* [EXERCISE INSTRUCTIONS]:
Print the records exactly. Every mark must remain.

* [EXTRACTED DATA]:

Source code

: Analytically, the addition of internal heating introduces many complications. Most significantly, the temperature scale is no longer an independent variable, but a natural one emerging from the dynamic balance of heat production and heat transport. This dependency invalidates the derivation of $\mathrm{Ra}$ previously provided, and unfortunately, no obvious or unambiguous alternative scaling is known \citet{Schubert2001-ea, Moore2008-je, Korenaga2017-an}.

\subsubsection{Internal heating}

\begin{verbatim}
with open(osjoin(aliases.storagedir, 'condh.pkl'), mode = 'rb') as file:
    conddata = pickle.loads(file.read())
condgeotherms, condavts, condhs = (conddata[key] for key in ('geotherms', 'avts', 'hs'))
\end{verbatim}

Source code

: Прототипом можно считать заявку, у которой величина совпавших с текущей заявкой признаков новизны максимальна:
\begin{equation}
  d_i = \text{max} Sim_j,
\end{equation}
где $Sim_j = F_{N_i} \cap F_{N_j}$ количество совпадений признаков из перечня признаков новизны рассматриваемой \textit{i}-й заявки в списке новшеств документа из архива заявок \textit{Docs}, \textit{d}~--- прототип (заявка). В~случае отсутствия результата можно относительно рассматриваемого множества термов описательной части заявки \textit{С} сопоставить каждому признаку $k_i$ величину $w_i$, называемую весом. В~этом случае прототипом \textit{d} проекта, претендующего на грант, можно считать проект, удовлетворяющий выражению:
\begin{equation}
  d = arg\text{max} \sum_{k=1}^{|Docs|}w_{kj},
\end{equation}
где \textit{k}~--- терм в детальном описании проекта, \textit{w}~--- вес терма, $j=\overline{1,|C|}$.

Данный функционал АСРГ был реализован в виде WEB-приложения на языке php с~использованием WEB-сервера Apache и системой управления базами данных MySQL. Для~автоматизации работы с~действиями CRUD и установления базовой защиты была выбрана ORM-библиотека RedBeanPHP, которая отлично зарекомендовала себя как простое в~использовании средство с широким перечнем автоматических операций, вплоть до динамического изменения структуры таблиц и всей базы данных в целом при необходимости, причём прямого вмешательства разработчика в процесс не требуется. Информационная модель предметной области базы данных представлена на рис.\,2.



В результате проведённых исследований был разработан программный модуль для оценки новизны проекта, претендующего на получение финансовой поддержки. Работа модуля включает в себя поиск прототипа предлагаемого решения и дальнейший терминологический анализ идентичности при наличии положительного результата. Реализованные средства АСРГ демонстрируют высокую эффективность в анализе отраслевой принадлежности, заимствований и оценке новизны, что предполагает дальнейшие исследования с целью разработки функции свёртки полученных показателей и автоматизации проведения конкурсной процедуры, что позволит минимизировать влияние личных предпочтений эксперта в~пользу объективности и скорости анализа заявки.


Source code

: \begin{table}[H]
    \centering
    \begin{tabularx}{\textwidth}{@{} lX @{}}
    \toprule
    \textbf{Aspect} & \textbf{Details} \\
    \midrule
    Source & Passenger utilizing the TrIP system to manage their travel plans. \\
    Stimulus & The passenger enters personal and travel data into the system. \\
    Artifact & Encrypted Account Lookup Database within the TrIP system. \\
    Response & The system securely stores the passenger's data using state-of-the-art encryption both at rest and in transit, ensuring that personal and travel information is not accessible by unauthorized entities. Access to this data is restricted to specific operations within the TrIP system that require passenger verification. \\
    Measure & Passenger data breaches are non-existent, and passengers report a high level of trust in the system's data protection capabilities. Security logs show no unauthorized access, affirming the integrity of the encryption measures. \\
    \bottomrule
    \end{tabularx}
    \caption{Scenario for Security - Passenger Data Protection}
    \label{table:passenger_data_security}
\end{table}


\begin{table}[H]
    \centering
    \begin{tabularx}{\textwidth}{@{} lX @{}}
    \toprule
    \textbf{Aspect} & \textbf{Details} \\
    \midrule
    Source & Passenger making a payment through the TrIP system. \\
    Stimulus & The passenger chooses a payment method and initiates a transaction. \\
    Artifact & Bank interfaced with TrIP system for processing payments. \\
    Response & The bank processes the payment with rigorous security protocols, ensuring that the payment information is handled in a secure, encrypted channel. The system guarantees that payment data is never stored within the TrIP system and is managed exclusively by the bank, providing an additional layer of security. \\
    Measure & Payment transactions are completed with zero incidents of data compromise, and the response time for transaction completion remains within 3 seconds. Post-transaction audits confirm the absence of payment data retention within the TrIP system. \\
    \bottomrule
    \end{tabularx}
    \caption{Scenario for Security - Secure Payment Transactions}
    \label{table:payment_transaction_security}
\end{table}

* [EXERCISE RESPONSE]:
Source code

: Analytically, the addition of internal heating introduces many complications. Most significantly, the temperature scale is no longer an independent variable, but a natural one emerging from the dynamic balance of heat production and heat transport. This dependency invalidates the derivation of $\mathrm{Ra}$ previously provided, and unfortunately, no obvious or unambiguous alternative scaling is known \citet{Schubert2001-ea, Moore2008-je, Korenaga2017-an}.

\subsubsection{Internal heating}

\begin{verbatim}
with open(osjoin(aliases.storagedir, 'condh.pkl'), mode = 'rb') as file:
    conddata = pickle.loads(file.read())
condgeotherms, condavts, condhs = (conddata[key] for key in ('geotherms', 'avts', 'hs'))
\end{verbatim}

Source code

: Прототипом можно считать заявку, у которой величина совпавших с текущей заявкой признаков новизны максимальна:
\begin{equation}
  d_i = \text{max} Sim_j,
\end{equation}
где $Sim_j = F_{N_i} \cap F_{N_j}$ количество совпадений признаков из перечня признаков новизны рассматриваемой \textit{i}-й заявки в списке новшеств документа из архива заявок \textit{Docs}, \textit{d}~--- прототип (заявка). В~случае отсутствия результата можно относительно рассматриваемого множества термов описательной части заявки \textit{С} сопоставить каждому признаку $k_i$ величину $w_i$, называемую весом. В~этом случае прототипом \textit{d} проекта, претендующего на грант, можно считать проект, удовлетворяющий выражению:
\begin{equation}
  d = arg\text{max} \sum_{k=1}^{|Docs|}w_{kj},
\end{equation}
где \textit{k}~--- терм в детальном описании проекта, \textit{w}~--- вес терма, $j=\overline{1,|C|}$.

Данный функционал АСРГ был реализован в виде WEB-приложения на языке php с~использованием WEB-сервера Apache и системой управления базами данных MySQL. Для~автоматизации работы с~действиями CRUD и установления базовой защиты была выбрана ORM-библиотека RedBeanPHP, которая отлично зарекомендовала себя как простое в~использовании средство с широким перечнем автоматических операций, вплоть до динамического изменения структуры таблиц и всей базы данных в целом при необходимости, причём прямого вмешательства разработчика в процесс не требуется. Информационная модель предметной области базы данных представлена на рис.\,2.



В результате проведённых исследований был разработан программный модуль для оценки новизны проекта, претендующего на получение финансовой поддержки. Работа модуля включает в себя поиск прототипа предлагаемого решения и дальнейший терминологический анализ идентичности при наличии положительного результата. Реализованные средства АСРГ демонстрируют высокую эффективность в анализе отраслевой принадлежности, заимствований и оценке новизны, что предполагает дальнейшие исследования с целью разработки функции свёртки полученных показателей и автоматизации проведения конкурсной процедуры, что позволит минимизировать влияние личных предпочтений эксперта в~пользу объективности и скорости анализа заявки.


Source code

: \begin{table}[H]
    \centering
    \begin{tabularx}{\textwidth}{@{} lX @{}}
    \toprule
    \textbf{Aspect} & \textbf{Details} \\
    \midrule
    Source & Passenger utilizing the TrIP system to manage their travel plans. \\
    Stimulus & The passenger enters personal and travel data into the system. \\
    Artifact & Encrypted Account Lookup Database within the TrIP system. \\
    Response & The system securely stores the passenger's data using state-of-the-art encryption both at rest and in transit, ensuring that personal and travel information is not accessible by unauthorized entities. Access to this data is restricted to specific operations within the TrIP system that require passenger verification. \\
    Measure & Passenger data breaches are non-existent, and passengers report a high level of trust in the system's data protection capabilities. Security logs show no unauthorized access, affirming the integrity of the encryption measures. \\
    \bottomrule
    \end{tabularx}
    \caption{Scenario for Security - Passenger Data Protection}
    \label{table:passenger_data_security}
\end{table}


\begin{table}[H]
    \centering
    \begin{tabularx}{\textwidth}{@{} lX @{}}
    \toprule
    \textbf{Aspect} & \textbf{Details} \\
    \midrule
    Source & Passenger making a payment through the TrIP system. \\
    Stimulus & The passenger chooses a payment method and initiates a transaction. \\
    Artifact & Bank interfaced with TrIP system for processing payments. \\
    Response & The bank processes the payment with rigorous security protocols, ensuring that the payment information is handled in a secure, encrypted channel. The system guarantees that payment data is never stored within the TrIP system and is managed exclusively by the bank, providing an additional layer of security. \\
    Measure & Payment transactions are completed with zero incidents of data compromise, and the response time for transaction completion remains within 3 seconds. Post-transaction audits confirm the absence of payment data retention within the TrIP system. \\
    \bottomrule
    \end{tabularx}
    \caption{Scenario for Security - Secure Payment Transactions}
    \label{table:payment_transaction_security}
\end{table}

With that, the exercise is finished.